Atera is looking for a Senior and motivated Senior Site Reliability Engineer to join us and build the
framework for the engineering ops to scale.
This is a full-time and onsite (hybrid-remote) role at our Tel Aviv office.
Responsibilities:
● Build tools and automation to monitor system health, performance, and reliability, ensuring quick
detection and resolution of any anomalies or issues.
● Write high-quality infrastructure-as-code that automates the provisioning, deployment, scaling,
and effective monitoring, alerting, and logging solutions.
● Work with other engineers to ensure that new services are well-designed, properly monitored, and have well-defined SLIs and achievable SLOs
● Maintain runbooks for manual tasks and replace those runbooks with automation whenever possible.
● Proactively track our capacity, quotas, and other performance limits to plan for growth.
● Participate in a 24x7 on-call rotation to handle product availability issues as well as urgent
customer support escalations.
● Investigate and resolve incidents and outages, performing root cause analysis to identify systemic issues and implement preventive measures.
● Develop and maintain disaster recovery plans and perform regular testing to ensure data integrity
and business continuity.
Requirements:
● 3+ years of experience as an SRE in large-scale production environments
● Previous experience as DevOps Engineer- a big plus
● Strong experience in designing, implementing, and managing Azure cloud infrastructure
● Proficient in at least one scripting language (Python, Ruby, Perl) and infrastructure as code technologies (e.g., Terraform, CloudFormation).

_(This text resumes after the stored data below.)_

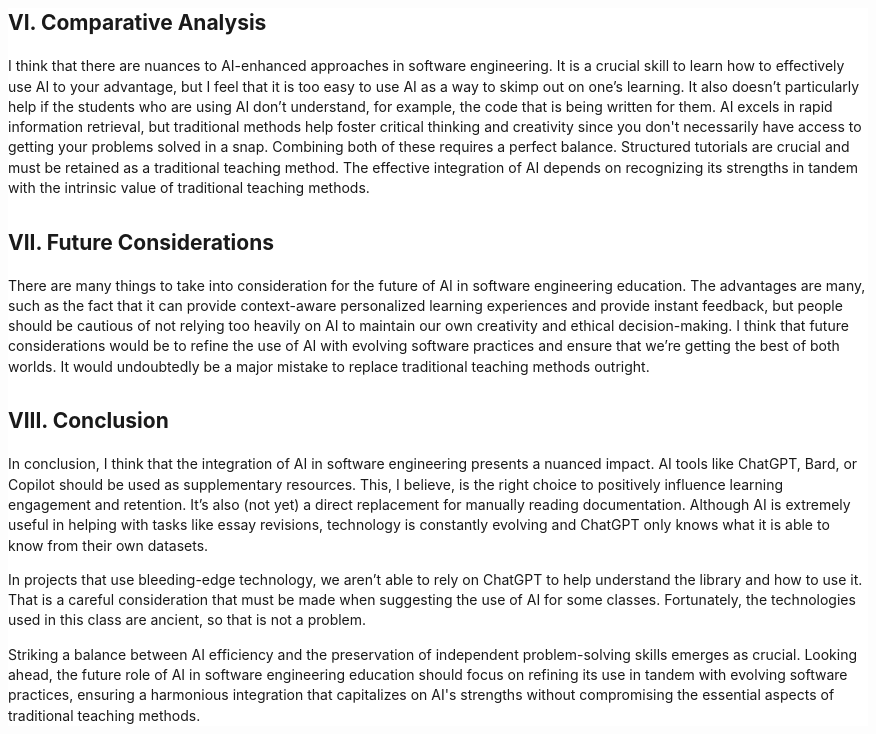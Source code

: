 ## VI. Comparative Analysis
I think that there are nuances to AI-enhanced approaches in software engineering. It is a crucial skill to learn how to effectively use AI to your advantage, but I feel that it is too easy to use AI as a way to skimp out on one’s learning. It also doesn’t particularly help if the students who are using AI don’t understand, for example, the code that is being written for them. AI excels in rapid information retrieval, but traditional methods help foster critical thinking and creativity since you don't necessarily have access to getting your problems solved in a snap. Combining both of these requires a perfect balance. Structured tutorials are crucial and must be retained as a traditional teaching method. The effective integration of AI depends on recognizing its strengths in tandem with the intrinsic value of traditional teaching methods.

## VII. Future Considerations
There are many things to take into consideration for the future of AI in software engineering education. The advantages are many, such as the fact that it can provide context-aware personalized learning experiences and provide instant feedback, but people should be cautious of not relying too heavily on AI to maintain our own creativity and ethical decision-making. I think that future considerations would be to refine the use of AI with evolving software practices and ensure that we’re getting the best of both worlds. It would undoubtedly be a major mistake to replace traditional teaching methods outright.

## VIII. Conclusion
In conclusion, I think that the integration of AI in software engineering presents a nuanced impact. AI tools like ChatGPT, Bard, or Copilot should be used as supplementary resources. This, I believe, is the right choice to positively influence learning engagement and retention. It’s also (not yet) a direct replacement for manually reading documentation. Although AI is extremely useful in helping with tasks like essay revisions, technology is constantly evolving and ChatGPT only knows what it is able to know from their own datasets. 

In projects that use bleeding-edge technology, we aren’t able to rely on ChatGPT to help understand the library and how to use it. That is a careful consideration that must be made when suggesting the use of AI for some classes. Fortunately, the technologies used in this class are ancient, so that is not a problem. 

Striking a balance between AI efficiency and the preservation of independent problem-solving skills emerges as crucial. Looking ahead, the future role of AI in software engineering education should focus on refining its use in tandem with evolving software practices, ensuring a harmonious integration that capitalizes on AI's strengths without compromising the essential aspects of traditional teaching methods.
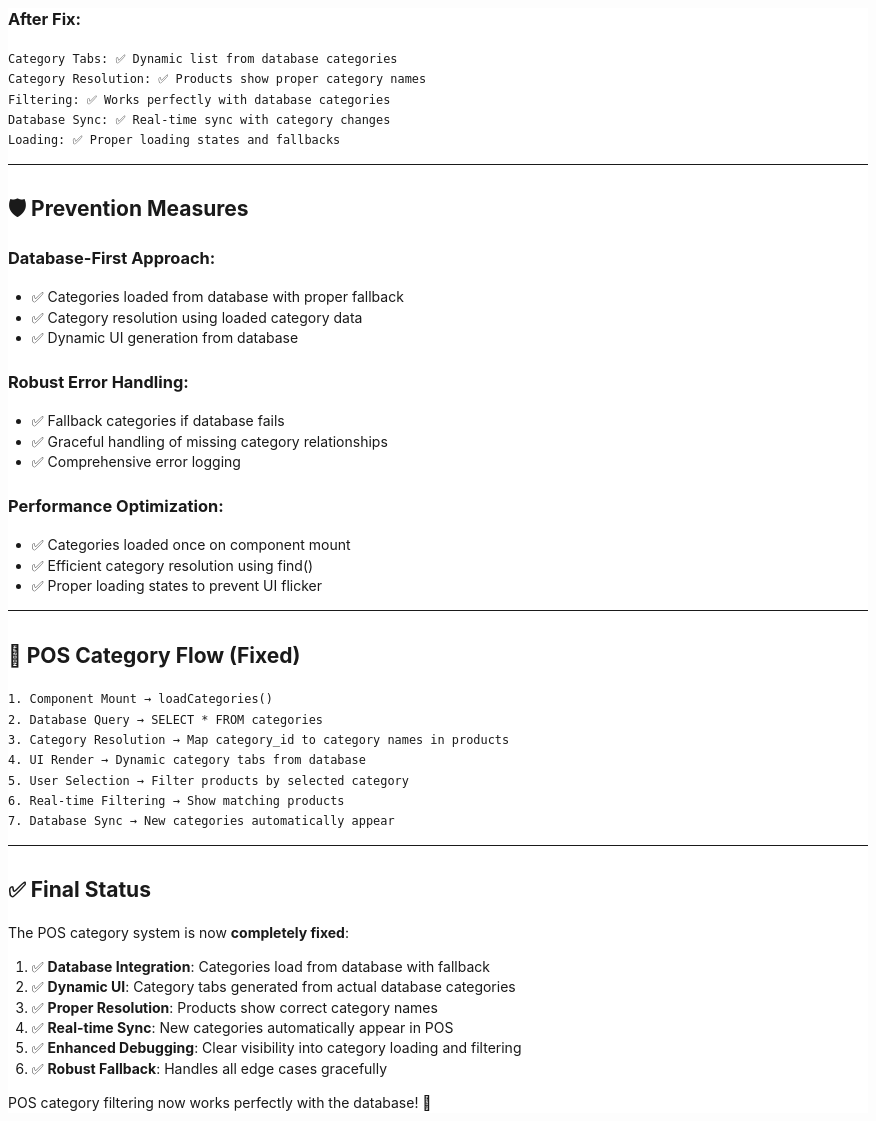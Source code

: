 ### **After Fix:**
```
Category Tabs: ✅ Dynamic list from database categories
Category Resolution: ✅ Products show proper category names
Filtering: ✅ Works perfectly with database categories
Database Sync: ✅ Real-time sync with category changes
Loading: ✅ Proper loading states and fallbacks
```

---

## 🛡️ **Prevention Measures**

### **Database-First Approach:**
- ✅ Categories loaded from database with proper fallback
- ✅ Category resolution using loaded category data
- ✅ Dynamic UI generation from database

### **Robust Error Handling:**
- ✅ Fallback categories if database fails
- ✅ Graceful handling of missing category relationships
- ✅ Comprehensive error logging

### **Performance Optimization:**
- ✅ Categories loaded once on component mount
- ✅ Efficient category resolution using find()
- ✅ Proper loading states to prevent UI flicker

---

## 🔄 **POS Category Flow (Fixed)**

```
1. Component Mount → loadCategories()
2. Database Query → SELECT * FROM categories
3. Category Resolution → Map category_id to category names in products
4. UI Render → Dynamic category tabs from database
5. User Selection → Filter products by selected category
6. Real-time Filtering → Show matching products
7. Database Sync → New categories automatically appear
```

---

## ✅ **Final Status**

The POS category system is now **completely fixed**:

1. ✅ **Database Integration**: Categories load from database with fallback
2. ✅ **Dynamic UI**: Category tabs generated from actual database categories
3. ✅ **Proper Resolution**: Products show correct category names
4. ✅ **Real-time Sync**: New categories automatically appear in POS
5. ✅ **Enhanced Debugging**: Clear visibility into category loading and filtering
6. ✅ **Robust Fallback**: Handles all edge cases gracefully

POS category filtering now works perfectly with the database! 🎉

● Strong abilities to lead, design, and execute cross-organization projects
● Experience in managing container and infrastructure orchestration tools (e.g., Kubernetes, Terraform)
● Hands-on experience administering public clouds (Azure)
● Experience with building CI/CD pipelines for applications and microservices
● Excellent English communication skills
Advantages:
Knowledge of advanced monitoring and observability tools beyond basic logging and alerting.
Experience with tools like Prometheus, Grafana, ELK stack, or similar.